### PROVIDED ENTRIES

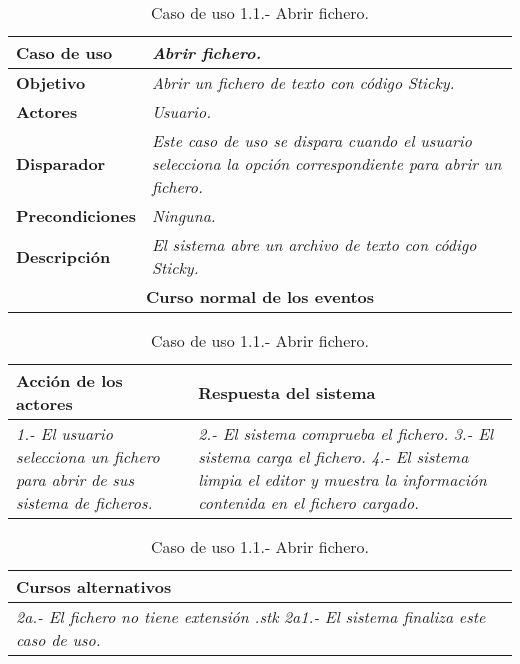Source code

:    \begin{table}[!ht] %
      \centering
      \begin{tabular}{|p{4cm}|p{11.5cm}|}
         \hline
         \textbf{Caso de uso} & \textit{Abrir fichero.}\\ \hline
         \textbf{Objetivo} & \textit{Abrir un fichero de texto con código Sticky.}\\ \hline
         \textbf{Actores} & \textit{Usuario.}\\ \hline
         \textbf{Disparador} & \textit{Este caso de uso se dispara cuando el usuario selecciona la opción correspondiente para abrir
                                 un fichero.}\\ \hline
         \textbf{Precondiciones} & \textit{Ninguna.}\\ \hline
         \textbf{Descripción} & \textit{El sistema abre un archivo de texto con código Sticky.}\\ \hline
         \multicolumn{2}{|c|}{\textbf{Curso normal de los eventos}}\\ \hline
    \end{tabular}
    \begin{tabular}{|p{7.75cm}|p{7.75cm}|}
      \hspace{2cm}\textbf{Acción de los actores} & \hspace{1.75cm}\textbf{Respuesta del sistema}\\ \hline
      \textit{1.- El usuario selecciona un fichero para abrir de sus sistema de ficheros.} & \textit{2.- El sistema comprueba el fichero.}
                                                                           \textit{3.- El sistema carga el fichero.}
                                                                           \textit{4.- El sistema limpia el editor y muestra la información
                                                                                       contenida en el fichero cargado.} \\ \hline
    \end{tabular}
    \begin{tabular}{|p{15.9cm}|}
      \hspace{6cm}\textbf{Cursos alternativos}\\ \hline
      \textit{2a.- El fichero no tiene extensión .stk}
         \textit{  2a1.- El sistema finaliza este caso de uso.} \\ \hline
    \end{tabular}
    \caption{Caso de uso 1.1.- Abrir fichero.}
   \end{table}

...

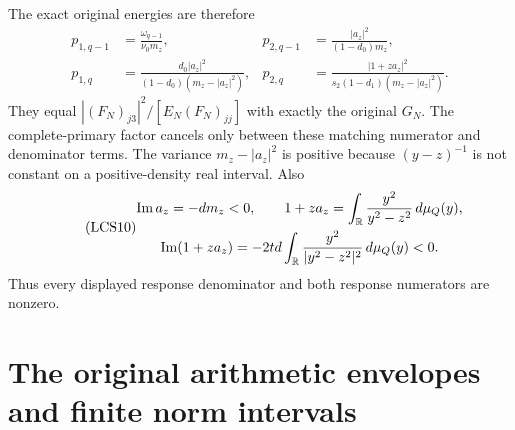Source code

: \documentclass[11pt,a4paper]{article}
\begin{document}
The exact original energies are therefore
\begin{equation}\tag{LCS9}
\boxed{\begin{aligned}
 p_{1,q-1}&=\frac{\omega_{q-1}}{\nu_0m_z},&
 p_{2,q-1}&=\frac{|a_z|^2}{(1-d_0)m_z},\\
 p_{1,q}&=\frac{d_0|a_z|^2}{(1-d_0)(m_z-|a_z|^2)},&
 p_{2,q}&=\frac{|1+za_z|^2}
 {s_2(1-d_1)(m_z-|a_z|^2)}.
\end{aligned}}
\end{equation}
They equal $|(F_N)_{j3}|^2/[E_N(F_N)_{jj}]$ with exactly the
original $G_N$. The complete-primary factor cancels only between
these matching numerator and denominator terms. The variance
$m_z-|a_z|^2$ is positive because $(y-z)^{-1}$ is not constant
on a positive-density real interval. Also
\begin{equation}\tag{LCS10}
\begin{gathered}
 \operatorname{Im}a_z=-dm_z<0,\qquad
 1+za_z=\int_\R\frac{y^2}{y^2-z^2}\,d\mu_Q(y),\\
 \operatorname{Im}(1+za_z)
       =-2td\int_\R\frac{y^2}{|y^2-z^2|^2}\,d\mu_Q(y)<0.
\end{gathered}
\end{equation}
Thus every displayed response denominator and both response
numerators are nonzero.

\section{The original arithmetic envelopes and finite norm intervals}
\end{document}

### DIRECTIONS FOR THIS TASK
From the material above, report how many lines contain the word "frac", giving only the number.

### SOLUTION
6